基于动态权重的校园建筑节能评价模型构建及应用
发布时间:2019-02-09 15:03
【摘要】:近几年来随着高校规模的不断扩大,校园面积、学生人数、教职员工人数急剧增多,各高校在公共费用支出方面都比过去有了大幅度的提高。特别是校园建筑能源消耗费用呈数倍增长,使用能源费用支出过大,俨然成为重要的能源消耗大户。据调查显示,我国高校建筑能源消耗占社会总能耗的8%,在校生的人均能耗高于社会人均能耗。校园建筑节能,作为公共建筑节能的重要组成部分,受到人们越来越多的关注。推进校园建筑节能工作,将有利于降低校园建筑的能耗支出。但是真正开展节能工作时,很多节能管理者却不知道应该从何入手。原因在于,节能管理者对建筑节能程度现状无从了解,不清楚哪些因素影响了建筑节能,也就不知道应该采取什么样的节能措施。

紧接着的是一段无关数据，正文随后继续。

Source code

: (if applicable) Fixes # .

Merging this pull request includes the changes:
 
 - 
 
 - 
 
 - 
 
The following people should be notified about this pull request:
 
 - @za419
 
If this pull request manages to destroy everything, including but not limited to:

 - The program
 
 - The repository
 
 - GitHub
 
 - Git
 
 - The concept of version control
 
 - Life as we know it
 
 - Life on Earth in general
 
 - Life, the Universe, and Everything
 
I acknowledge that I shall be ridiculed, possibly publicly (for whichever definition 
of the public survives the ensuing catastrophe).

针对这一现象,本文提出了一种基于动态权重的校园建筑节能评价模型,通过结合大量实际能耗数据作支撑,实现实时、快速地反馈建筑实际运行的节能评价,帮助节能管理者明确节能方向和措施,真正实现建筑能源消耗量的降低,达到有效节能的目的。 本文主要研究工作及成果有以下几个方面: 首先,系统介绍了当前建筑节能评价模型的发展及研究现状,描述建筑节能评价的意义,分析了校园建筑节能评价的重点和难点,并对目前评价模型存在局限提出问题。 其次,根据目前评价模型固定权重分配的缺陷,结合所选取指标的内涵与指标之间相互的影响度,提出了基于动态权重的建筑节能评价模型。动态权重评价模型是指在静态权重的基础上,根据模型中多个指标可能落到的区间和对总体评价结果的影响程度,将这些信息迭代到模型中各指标的权重计算中。由于各指标的取值是在应用中才能获取,故指标的权重也是在应用过程中才实时计算出来,从而构建了实时动态权重分配的评价模型。 然后,设计动态权重评价模型在校园建筑中的应用平台。先进行指标的选取过程、评价模型的框架设计、指标模型的权重分配以及评价结果计算和分级等。通过大量数据采集,获取指标值,为评价模型提供样本数据,采用动态权重评价模型对该栋建筑作出节能评价。由于评价模型涉及指标数量多、数据采集量大,且需要进行实时反复的动态权重计算,故采用计算程序对模型进行自动化权重计算和结果对比分析。 最后,对动态权重评价模型进行了实例测试:通过静态权重均分评价模型和动态权重评价模型对校园建筑连续20天进行不间断持续性评价。根据两种评价原理的不同,求同去异,用统一的衡量方式量化出动态权重评价模型相比于静态权重均分评价模型的优化程度。测试结果表明:动态权重评价模型明显优于静态权重均分评价模型,,基于动态权重的校园建筑节能评价模型使得评价结果更有区分度。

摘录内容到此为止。